In order to accommodate the increase in his demand for goods, a baker must have the means of payment—in his case, bread. For instance, the baker secures five tomatoes by paying for them with the eight saved loaves of bread. Likewise, the shoemaker supports his demand for ten tomatoes with a saved pair of shoes while the tomato farmer supports his demand for bread and shoes with his fifteen saved tomatoes.
Whenever the supply of goods increases, it permits an increase in demand for goods. Thus, the baker’s increase in the production of bread permits him to increase his demand for other goods, so the increase in the production of goods gives rise to demand for goods.
According to David Ricardo,
No man produces but with a view to consume or sell, and he never sells but with an intention to purchase some other commodity, which may be immediately useful to him, or which may contribute to future production. By producing, then, he necessarily becomes either the consumer of his own goods, or the purchaser and consumer of the goods of some other person.
Individuals engage in production to exercise demand. An increase in capital goods or tools and machinery enables the supply of consumer goods to expand, while real savings permit the increase in tools and machinery.
Thus, the increase in production corresponds to what the pool of real savings permits, since production cannot expand without the support from real savings. This means, of course, that only wealth generators can set an expansion in real wealth into motion. Because government is not a wealth generator, it cannot create real economic growth.
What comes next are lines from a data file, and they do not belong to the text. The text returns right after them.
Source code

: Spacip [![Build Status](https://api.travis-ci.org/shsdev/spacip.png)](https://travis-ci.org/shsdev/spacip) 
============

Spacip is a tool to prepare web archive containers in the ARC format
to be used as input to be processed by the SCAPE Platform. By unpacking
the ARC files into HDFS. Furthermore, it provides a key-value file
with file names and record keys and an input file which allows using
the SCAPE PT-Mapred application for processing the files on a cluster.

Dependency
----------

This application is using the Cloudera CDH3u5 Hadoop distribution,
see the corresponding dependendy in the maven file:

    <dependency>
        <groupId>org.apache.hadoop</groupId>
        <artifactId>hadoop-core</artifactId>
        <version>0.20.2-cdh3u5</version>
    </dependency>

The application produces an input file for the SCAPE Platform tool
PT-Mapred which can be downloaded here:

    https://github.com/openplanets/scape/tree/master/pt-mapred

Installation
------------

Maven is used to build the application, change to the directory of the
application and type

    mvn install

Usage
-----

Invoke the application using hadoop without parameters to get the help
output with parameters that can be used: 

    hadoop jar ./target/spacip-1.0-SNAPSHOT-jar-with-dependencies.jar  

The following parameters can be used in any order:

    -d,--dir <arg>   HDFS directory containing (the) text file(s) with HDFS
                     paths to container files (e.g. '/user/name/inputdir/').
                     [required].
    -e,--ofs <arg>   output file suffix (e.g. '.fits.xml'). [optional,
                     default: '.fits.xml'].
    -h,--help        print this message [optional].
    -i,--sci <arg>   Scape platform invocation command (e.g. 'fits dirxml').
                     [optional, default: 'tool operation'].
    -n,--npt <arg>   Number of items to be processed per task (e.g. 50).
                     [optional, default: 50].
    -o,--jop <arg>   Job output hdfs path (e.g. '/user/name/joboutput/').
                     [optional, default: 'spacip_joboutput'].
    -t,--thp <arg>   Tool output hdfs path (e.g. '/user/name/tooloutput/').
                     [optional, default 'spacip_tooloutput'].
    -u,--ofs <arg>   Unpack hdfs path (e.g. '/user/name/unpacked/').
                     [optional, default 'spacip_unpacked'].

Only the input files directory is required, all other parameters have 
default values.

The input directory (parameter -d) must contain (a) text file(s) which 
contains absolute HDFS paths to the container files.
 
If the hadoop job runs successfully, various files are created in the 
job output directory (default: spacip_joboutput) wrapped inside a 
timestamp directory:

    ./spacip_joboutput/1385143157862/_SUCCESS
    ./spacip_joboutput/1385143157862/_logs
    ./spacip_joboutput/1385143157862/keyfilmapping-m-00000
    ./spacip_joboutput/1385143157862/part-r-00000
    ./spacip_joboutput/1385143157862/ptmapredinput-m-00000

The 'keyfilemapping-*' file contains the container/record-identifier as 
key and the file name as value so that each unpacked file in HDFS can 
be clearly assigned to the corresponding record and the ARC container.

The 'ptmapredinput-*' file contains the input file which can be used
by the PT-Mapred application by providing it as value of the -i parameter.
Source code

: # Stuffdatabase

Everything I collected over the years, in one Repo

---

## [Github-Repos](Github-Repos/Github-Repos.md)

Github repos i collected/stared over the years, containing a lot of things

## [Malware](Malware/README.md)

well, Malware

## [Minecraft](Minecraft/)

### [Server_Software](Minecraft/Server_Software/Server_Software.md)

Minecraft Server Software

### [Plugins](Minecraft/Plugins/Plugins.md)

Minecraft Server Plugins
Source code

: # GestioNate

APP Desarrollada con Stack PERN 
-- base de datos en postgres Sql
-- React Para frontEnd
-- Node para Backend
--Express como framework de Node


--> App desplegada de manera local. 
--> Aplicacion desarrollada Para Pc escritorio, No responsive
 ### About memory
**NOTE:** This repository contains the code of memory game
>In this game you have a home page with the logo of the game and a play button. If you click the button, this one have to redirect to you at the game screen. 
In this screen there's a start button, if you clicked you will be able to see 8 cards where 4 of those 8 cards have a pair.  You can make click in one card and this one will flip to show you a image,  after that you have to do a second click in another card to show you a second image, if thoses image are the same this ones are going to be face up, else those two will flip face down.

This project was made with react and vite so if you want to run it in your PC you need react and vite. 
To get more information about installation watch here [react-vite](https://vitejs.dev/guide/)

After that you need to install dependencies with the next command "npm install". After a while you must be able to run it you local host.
On the contrary, it can weaken the wealth-generation process.
According to Mises, “There is need to emphasize the truism that a government can spend or invest only what it takes away from its citizens and that its additional spending and investment curtails the citizens’ spending and investment to the full extent of its quantity.”
Contrary to some commentators, such as Paul Krugman, the government policies of lowering unemployment are not cost free. For Krugman, the purpose of employment is to be a means of funneling money to people so they can spend it, not to enhance the production of goods and services necessary to sustain life.
Government schemes that are aimed at artificially boosting employment result in the diversion of real savings from wealth generators toward people employed in government projects. Unfortunately, this process undermines real economic growth.